(Collected data)
-- Opening Marker --

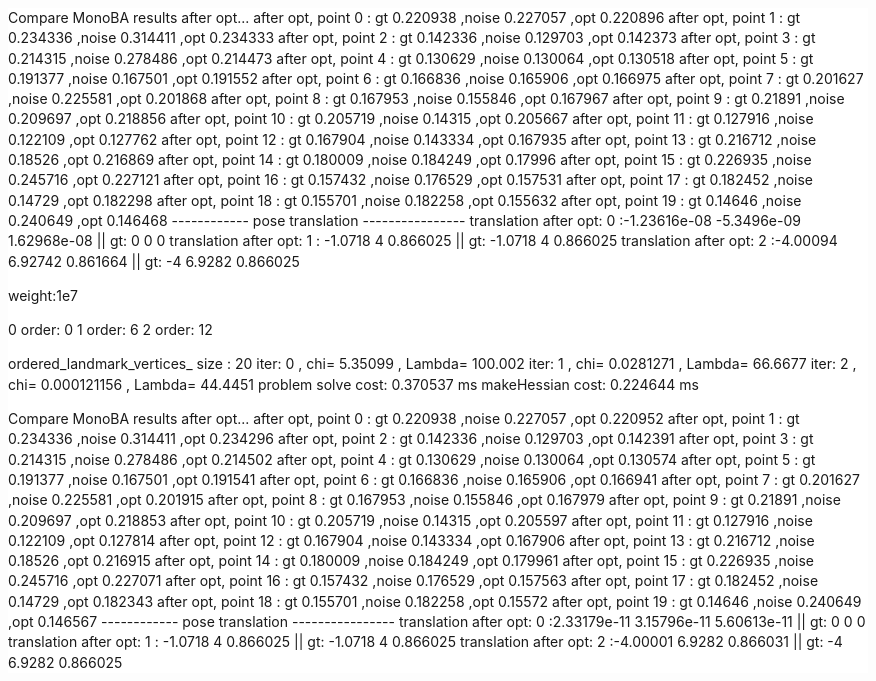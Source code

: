Compare MonoBA results after opt...
after opt, point 0 : gt 0.220938 ,noise 0.227057 ,opt 0.220896
after opt, point 1 : gt 0.234336 ,noise 0.314411 ,opt 0.234333
after opt, point 2 : gt 0.142336 ,noise 0.129703 ,opt 0.142373
after opt, point 3 : gt 0.214315 ,noise 0.278486 ,opt 0.214473
after opt, point 4 : gt 0.130629 ,noise 0.130064 ,opt 0.130518
after opt, point 5 : gt 0.191377 ,noise 0.167501 ,opt 0.191552
after opt, point 6 : gt 0.166836 ,noise 0.165906 ,opt 0.166975
after opt, point 7 : gt 0.201627 ,noise 0.225581 ,opt 0.201868
after opt, point 8 : gt 0.167953 ,noise 0.155846 ,opt 0.167967
after opt, point 9 : gt 0.21891 ,noise 0.209697 ,opt 0.218856
after opt, point 10 : gt 0.205719 ,noise 0.14315 ,opt 0.205667
after opt, point 11 : gt 0.127916 ,noise 0.122109 ,opt 0.127762
after opt, point 12 : gt 0.167904 ,noise 0.143334 ,opt 0.167935
after opt, point 13 : gt 0.216712 ,noise 0.18526 ,opt 0.216869
after opt, point 14 : gt 0.180009 ,noise 0.184249 ,opt 0.17996
after opt, point 15 : gt 0.226935 ,noise 0.245716 ,opt 0.227121
after opt, point 16 : gt 0.157432 ,noise 0.176529 ,opt 0.157531
after opt, point 17 : gt 0.182452 ,noise 0.14729 ,opt 0.182298
after opt, point 18 : gt 0.155701 ,noise 0.182258 ,opt 0.155632
after opt, point 19 : gt 0.14646 ,noise 0.240649 ,opt 0.146468
------------ pose translation ----------------
translation after opt: 0 :-1.23616e-08  -5.3496e-09  1.62968e-08 || gt: 0 0 0
translation after opt: 1 : -1.0718        4 0.866025 || gt:  -1.0718        4 0.866025
translation after opt: 2 :-4.00094  6.92742 0.861664 || gt:       -4   6.9282 0.866025

weight:1e7

0 order: 0
1 order: 6
2 order: 12

 ordered_landmark_vertices_ size : 20
iter: 0 , chi= 5.35099 , Lambda= 100.002
iter: 1 , chi= 0.0281271 , Lambda= 66.6677
iter: 2 , chi= 0.000121156 , Lambda= 44.4451
problem solve cost: 0.370537 ms
   makeHessian cost: 0.224644 ms

Compare MonoBA results after opt...
after opt, point 0 : gt 0.220938 ,noise 0.227057 ,opt 0.220952
after opt, point 1 : gt 0.234336 ,noise 0.314411 ,opt 0.234296
after opt, point 2 : gt 0.142336 ,noise 0.129703 ,opt 0.142391
after opt, point 3 : gt 0.214315 ,noise 0.278486 ,opt 0.214502
after opt, point 4 : gt 0.130629 ,noise 0.130064 ,opt 0.130574
after opt, point 5 : gt 0.191377 ,noise 0.167501 ,opt 0.191541
after opt, point 6 : gt 0.166836 ,noise 0.165906 ,opt 0.166941
after opt, point 7 : gt 0.201627 ,noise 0.225581 ,opt 0.201915
after opt, point 8 : gt 0.167953 ,noise 0.155846 ,opt 0.167979
after opt, point 9 : gt 0.21891 ,noise 0.209697 ,opt 0.218853
after opt, point 10 : gt 0.205719 ,noise 0.14315 ,opt 0.205597
after opt, point 11 : gt 0.127916 ,noise 0.122109 ,opt 0.127814
after opt, point 12 : gt 0.167904 ,noise 0.143334 ,opt 0.167906
after opt, point 13 : gt 0.216712 ,noise 0.18526 ,opt 0.216915
after opt, point 14 : gt 0.180009 ,noise 0.184249 ,opt 0.179961
after opt, point 15 : gt 0.226935 ,noise 0.245716 ,opt 0.227071
after opt, point 16 : gt 0.157432 ,noise 0.176529 ,opt 0.157563
after opt, point 17 : gt 0.182452 ,noise 0.14729 ,opt 0.182343
after opt, point 18 : gt 0.155701 ,noise 0.182258 ,opt 0.15572
after opt, point 19 : gt 0.14646 ,noise 0.240649 ,opt 0.146567
------------ pose translation ----------------
translation after opt: 0 :2.33179e-11 3.15796e-11 5.60613e-11 || gt: 0 0 0
translation after opt: 1 : -1.0718        4 0.866025 || gt:  -1.0718        4 0.866025
translation after opt: 2 :-4.00001   6.9282 0.866031 || gt:       -4   6.9282 0.866025
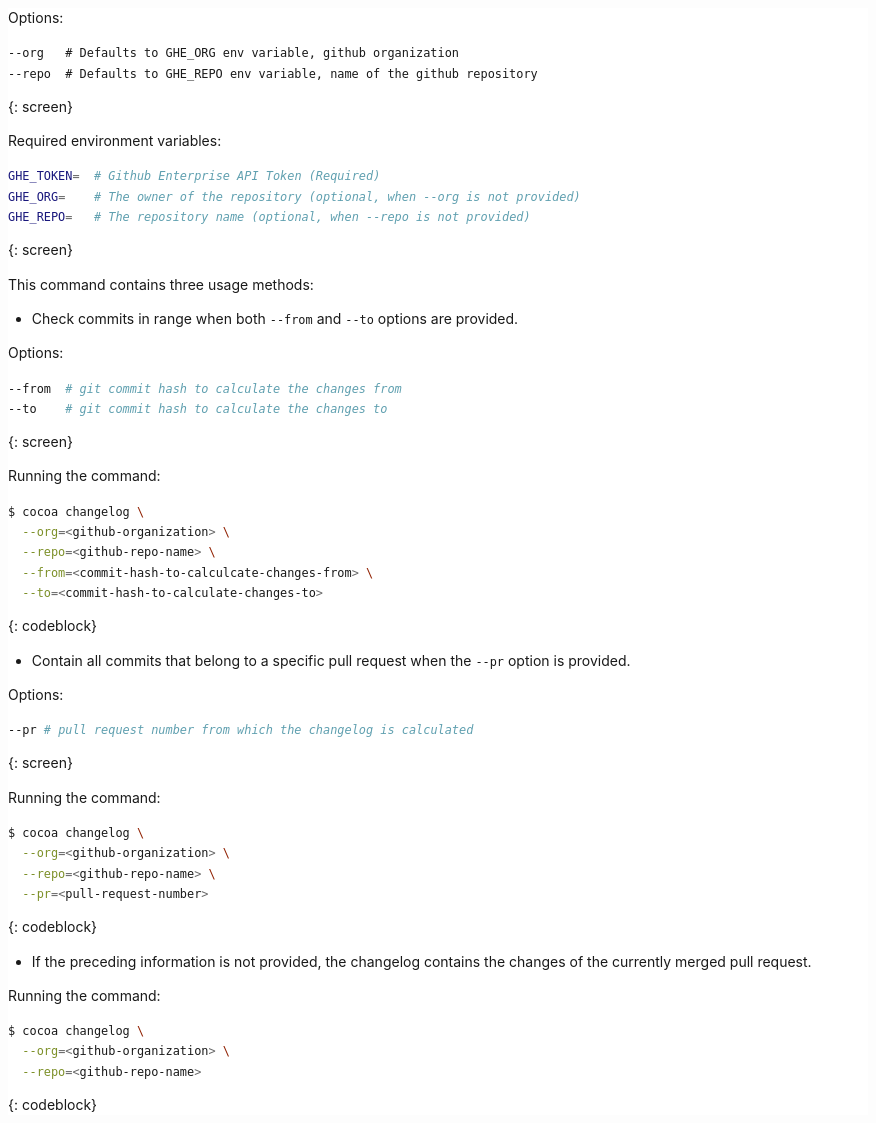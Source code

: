 Options:

```text
--org   # Defaults to GHE_ORG env variable, github organization
--repo  # Defaults to GHE_REPO env variable, name of the github repository
```
{: screen}

Required environment variables:

```sh
GHE_TOKEN=  # Github Enterprise API Token (Required)
GHE_ORG=    # The owner of the repository (optional, when --org is not provided)
GHE_REPO=   # The repository name (optional, when --repo is not provided)
```
{: screen}

This command contains three usage methods:

* Check commits in range when both `--from` and `--to` options are provided.

Options:

```sh
--from  # git commit hash to calculate the changes from
--to    # git commit hash to calculate the changes to
```
{: screen}

Running the command:

```sh
$ cocoa changelog \
  --org=<github-organization> \
  --repo=<github-repo-name> \
  --from=<commit-hash-to-calculcate-changes-from> \
  --to=<commit-hash-to-calculate-changes-to>
```
{: codeblock}

* Contain all commits that belong to a specific pull request when the `--pr` option is provided.

Options:

```sh
--pr # pull request number from which the changelog is calculated
```
{: screen}

Running the command:

```sh
$ cocoa changelog \
  --org=<github-organization> \
  --repo=<github-repo-name> \
  --pr=<pull-request-number>
```
{: codeblock}

* If the preceding information is not provided, the changelog contains the changes of the currently merged pull request.

Running the command:

```sh
$ cocoa changelog \
  --org=<github-organization> \
  --repo=<github-repo-name>
```
{: codeblock}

-- Closing Marker --

## EXERCISE REQUIREMENTS
Given the data above, transcribe exactly the lines from the one containing "ordered_landmark_vertices_ size : 20" down to the one containing "after opt, point 3 : gt 0.214315 ,noise 0.278486 ,opt 0.214502", and no others.

## YOUR SOLUTION
 ordered_landmark_vertices_ size : 20
iter: 0 , chi= 5.35099 , Lambda= 100.002
iter: 1 , chi= 0.0281271 , Lambda= 66.6677
iter: 2 , chi= 0.000121156 , Lambda= 44.4451
problem solve cost: 0.370537 ms
   makeHessian cost: 0.224644 ms

Compare MonoBA results after opt...
after opt, point 0 : gt 0.220938 ,noise 0.227057 ,opt 0.220952
after opt, point 1 : gt 0.234336 ,noise 0.314411 ,opt 0.234296
after opt, point 2 : gt 0.142336 ,noise 0.129703 ,opt 0.142391
after opt, point 3 : gt 0.214315 ,noise 0.278486 ,opt 0.214502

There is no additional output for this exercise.